Member of the Victorian Legislative Council for North Central Province
- In office 1 June 1901 – 1 May 1904
- Preceded by: (seat established)
- Succeeded by: (province abolished)

Member of the Victorian Legislative Council for Bendigo Province
- In office 1 June 1904 – 26 July 1904
- Preceded by: (province created)
- Succeeded by: Joseph Sternberg (elected 1904)

Personal details
- Born: 29 March 1833 Campsie, Stirlingshire, Scotland
- Died: 26 July 1904 (aged 71) East Melbourne, Victoria, Australia
- Occupation: Mining engineer, politician

= William Blair Gray =

Victorian parliamentarian and mining engineer (1833–1904)

William Blair Gray (29 March 1833 – 26 July 1904) was a Scottish-born Australian politician. He served as a member of the Victorian Legislative Council from 1901 until 1904, representing the North Central Province (and later the Bendigo Province after a redistribution). Prior to his state legislative service, Gray was a long-time local official in Victoria, having served on the Maldon Shire Council from 1888 until his death. He was known for his work as a mining engineer and for his influence in the development of the Maldon district.

== Early life ==
Gray was born at Campsie, near Glasgow in Scotland, on 29 March 1833. He emigrated to the Colony of Victoria in 1859 as a young man. After spending a few years on the goldfields at Forest Creek (now Castlemaine), he settled in the town of Maldon, Victoria. Gray trained and worked as a mining engineer, becoming a prominent figure in Maldon's mining industry. He was instrumental in a late-19th-century resurgence of mining activity in the district.

== Local government career ==
In 1888, Gray entered local politics when he was elected to the Maldon Shire Council, the municipal governing body for the Maldon district. He served on the Shire Council continuously from 1888 until his death in 1904. During this period, Gray held the position of Shire President (the head of the council) on multiple occasions, including at least one term in 1902. In recognition of his community standing, he was appointed a justice of the peace (J.P.) for the locality (a ceremonial magistrate role). Gray's long tenure in local government made him a well-known civic leader in Maldon and the surrounding region.
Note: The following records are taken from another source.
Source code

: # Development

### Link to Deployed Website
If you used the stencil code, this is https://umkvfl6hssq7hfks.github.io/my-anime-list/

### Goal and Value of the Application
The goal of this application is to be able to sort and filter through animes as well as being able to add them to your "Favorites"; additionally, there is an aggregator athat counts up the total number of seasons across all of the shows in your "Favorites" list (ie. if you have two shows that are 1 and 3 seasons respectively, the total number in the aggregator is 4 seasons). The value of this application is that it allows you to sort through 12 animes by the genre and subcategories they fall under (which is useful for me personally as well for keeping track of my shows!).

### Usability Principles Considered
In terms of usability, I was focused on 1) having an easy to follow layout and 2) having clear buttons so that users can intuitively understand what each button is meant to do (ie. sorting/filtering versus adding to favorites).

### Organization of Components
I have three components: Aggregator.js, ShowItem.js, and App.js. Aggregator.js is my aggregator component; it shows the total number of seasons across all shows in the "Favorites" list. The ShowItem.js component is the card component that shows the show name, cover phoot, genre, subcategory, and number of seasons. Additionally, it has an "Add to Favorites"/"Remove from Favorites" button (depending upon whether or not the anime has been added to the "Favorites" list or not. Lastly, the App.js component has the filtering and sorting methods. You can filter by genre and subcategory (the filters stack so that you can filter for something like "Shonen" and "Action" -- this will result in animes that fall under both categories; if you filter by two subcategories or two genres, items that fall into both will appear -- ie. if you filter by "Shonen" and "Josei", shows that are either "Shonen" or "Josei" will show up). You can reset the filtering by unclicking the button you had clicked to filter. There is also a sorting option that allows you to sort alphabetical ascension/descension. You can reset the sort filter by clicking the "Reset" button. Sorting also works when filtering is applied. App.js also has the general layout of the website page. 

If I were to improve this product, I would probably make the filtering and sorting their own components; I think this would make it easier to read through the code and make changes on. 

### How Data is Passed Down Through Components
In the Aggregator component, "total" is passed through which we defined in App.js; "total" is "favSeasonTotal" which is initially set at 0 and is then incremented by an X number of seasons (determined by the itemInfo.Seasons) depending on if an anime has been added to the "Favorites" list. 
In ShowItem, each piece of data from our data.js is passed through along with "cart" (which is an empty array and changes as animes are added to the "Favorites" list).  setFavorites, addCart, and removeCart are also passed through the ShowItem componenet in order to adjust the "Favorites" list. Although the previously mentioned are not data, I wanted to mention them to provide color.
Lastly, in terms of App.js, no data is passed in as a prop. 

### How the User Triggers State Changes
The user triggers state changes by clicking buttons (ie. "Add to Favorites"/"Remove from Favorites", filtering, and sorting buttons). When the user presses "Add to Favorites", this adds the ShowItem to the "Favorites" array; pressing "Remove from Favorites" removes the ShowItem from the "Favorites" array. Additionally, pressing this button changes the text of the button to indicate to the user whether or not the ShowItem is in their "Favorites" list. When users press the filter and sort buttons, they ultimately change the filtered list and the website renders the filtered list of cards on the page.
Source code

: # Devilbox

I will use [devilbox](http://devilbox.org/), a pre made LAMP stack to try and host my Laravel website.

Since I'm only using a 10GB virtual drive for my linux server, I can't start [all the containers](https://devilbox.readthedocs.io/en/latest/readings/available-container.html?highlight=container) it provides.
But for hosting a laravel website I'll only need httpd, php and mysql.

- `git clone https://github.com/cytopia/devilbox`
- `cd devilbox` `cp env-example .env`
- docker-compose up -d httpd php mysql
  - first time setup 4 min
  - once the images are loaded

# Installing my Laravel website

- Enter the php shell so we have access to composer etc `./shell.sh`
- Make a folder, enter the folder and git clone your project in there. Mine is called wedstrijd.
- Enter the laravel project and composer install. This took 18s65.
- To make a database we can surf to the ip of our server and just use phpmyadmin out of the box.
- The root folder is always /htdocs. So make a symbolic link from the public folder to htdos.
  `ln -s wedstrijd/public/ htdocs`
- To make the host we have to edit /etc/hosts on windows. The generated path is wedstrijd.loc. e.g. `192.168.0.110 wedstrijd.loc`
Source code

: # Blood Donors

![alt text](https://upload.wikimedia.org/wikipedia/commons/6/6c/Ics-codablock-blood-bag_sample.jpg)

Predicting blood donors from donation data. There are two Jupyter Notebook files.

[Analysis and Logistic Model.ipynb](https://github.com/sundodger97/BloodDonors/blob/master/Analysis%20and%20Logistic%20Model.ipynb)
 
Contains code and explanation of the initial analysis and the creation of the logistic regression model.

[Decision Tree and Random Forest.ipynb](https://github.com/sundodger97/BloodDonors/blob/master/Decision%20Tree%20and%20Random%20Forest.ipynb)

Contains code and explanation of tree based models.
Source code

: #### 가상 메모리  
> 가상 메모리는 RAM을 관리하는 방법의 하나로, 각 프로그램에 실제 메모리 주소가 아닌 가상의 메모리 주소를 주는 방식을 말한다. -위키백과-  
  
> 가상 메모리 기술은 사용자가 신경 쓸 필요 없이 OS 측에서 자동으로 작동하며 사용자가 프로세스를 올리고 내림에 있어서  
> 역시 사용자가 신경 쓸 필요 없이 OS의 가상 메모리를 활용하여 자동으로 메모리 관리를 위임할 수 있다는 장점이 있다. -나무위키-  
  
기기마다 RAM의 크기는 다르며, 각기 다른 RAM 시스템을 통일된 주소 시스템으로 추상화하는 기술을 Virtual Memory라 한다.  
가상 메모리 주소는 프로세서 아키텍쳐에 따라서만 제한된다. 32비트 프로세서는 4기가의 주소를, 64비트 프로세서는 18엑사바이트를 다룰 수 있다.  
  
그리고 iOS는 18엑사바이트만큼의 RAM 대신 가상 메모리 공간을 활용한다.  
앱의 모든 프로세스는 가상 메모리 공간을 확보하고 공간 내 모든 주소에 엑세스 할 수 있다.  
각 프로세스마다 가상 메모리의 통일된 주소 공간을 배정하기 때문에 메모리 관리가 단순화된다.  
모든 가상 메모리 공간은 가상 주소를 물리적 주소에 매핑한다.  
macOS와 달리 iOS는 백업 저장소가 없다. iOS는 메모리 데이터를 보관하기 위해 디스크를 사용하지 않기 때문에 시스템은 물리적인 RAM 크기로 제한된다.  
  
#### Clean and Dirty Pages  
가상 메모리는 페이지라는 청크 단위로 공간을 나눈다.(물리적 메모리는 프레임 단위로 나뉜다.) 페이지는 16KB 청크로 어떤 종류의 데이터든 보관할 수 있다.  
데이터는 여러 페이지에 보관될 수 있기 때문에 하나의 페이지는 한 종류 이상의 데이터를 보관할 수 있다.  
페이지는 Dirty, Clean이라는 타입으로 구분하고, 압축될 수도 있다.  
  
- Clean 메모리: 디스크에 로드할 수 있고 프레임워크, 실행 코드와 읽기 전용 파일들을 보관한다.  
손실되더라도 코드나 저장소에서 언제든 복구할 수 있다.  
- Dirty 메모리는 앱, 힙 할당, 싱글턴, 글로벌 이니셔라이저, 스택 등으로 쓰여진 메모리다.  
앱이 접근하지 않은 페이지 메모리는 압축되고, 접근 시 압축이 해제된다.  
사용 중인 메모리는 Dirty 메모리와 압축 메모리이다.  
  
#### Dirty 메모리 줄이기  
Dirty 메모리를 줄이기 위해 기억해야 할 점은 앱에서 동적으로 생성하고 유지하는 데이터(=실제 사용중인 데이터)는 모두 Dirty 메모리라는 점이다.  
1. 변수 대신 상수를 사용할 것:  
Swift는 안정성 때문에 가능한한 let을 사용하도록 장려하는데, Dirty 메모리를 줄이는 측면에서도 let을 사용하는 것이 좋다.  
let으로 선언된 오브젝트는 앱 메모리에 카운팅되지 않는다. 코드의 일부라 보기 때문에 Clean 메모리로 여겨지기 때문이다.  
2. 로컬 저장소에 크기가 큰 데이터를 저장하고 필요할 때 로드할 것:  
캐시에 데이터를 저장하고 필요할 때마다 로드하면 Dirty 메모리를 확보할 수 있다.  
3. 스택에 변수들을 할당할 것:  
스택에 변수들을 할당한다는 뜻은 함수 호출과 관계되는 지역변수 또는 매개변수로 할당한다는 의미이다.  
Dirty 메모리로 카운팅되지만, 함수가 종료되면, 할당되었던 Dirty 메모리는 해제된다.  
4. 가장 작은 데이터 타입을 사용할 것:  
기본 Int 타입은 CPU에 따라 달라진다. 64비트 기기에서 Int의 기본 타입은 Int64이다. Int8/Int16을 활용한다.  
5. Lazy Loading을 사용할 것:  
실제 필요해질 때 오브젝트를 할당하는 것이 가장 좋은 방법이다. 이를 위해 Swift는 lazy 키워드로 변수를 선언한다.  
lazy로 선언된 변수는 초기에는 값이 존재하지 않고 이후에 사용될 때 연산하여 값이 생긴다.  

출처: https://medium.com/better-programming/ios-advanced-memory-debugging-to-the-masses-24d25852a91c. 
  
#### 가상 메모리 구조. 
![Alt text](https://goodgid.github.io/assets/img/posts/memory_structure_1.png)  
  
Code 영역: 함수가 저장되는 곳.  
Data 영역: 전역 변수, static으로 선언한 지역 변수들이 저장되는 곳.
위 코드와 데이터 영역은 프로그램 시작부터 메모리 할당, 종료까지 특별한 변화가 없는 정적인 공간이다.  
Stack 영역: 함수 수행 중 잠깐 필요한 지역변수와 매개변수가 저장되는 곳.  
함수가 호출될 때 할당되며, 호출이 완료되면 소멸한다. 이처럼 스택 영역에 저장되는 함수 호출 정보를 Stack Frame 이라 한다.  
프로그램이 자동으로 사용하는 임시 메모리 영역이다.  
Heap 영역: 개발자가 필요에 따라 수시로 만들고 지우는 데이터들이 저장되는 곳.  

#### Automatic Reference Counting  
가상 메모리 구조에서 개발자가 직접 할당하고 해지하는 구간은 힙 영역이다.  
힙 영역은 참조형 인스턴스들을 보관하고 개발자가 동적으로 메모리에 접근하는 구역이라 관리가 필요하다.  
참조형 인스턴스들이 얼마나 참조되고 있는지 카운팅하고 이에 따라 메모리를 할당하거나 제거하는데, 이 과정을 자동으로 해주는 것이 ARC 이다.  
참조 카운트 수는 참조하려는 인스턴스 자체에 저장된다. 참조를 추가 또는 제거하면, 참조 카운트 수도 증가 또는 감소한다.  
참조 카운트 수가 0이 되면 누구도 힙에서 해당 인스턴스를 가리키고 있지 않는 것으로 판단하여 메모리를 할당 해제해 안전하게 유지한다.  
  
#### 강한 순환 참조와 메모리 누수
== Legislative Council career ==
Gray expanded his political career to the colonial (and later state) level at the turn of the century. In June 1901, he successfully stood for election to the Victorian Legislative Council, the upper house of the Victorian Parliament, representing North Central Province. He ran as a candidate aligned with the liberal-conservative interests of the time and won the seat, which gave him a voice in state legislation. As a Legislative Council member (M.L.C.), Gray served on several parliamentary committees, including the Refreshment Rooms Committee and a committee on electric traction for railways.

In 1904, a reorganization of Legislative Council provinces took effect, North Central Province was abolished and replaced by new provinces as part of a reform of the council's structure. Gray contested the newly created Bendigo Province in the June 1904 elections and retained a seat in the council. He continued to serve as an M.L.C. for Bendigo Province, albeit for a brief period.

== Death and legacy ==
William Blair Gray died in office on 26 July 1904 at a private hospital in East Melbourne, Victoria. He was 71 years old at the time of his death. His passing came shortly after his re-election to the Legislative Council, and it was attributed to complications following an operation for peritonitis. Gray's body was brought by train to Maldon, the town he had served for so many years, and he was interred there. His funeral in Maldon was a large and respectful gathering of the community.

Gray's contributions to public life in Maldon and Victoria were noted in contemporary accounts. Tributes in local institutions, such as the Maldon Hospital and Benevolent Asylum, praised his long service and dedication to the district. Beyond his political roles, Gray's legacy in Maldon includes the substantial residence he built on High Street in the 1890s, a portion of which was later incorporated into the Maldon Shire council offices in the mid-20th century. Gray is remembered as a significant figure in Maldon's civic and mining history, exemplifying the local leadership of Victoria's goldfields era.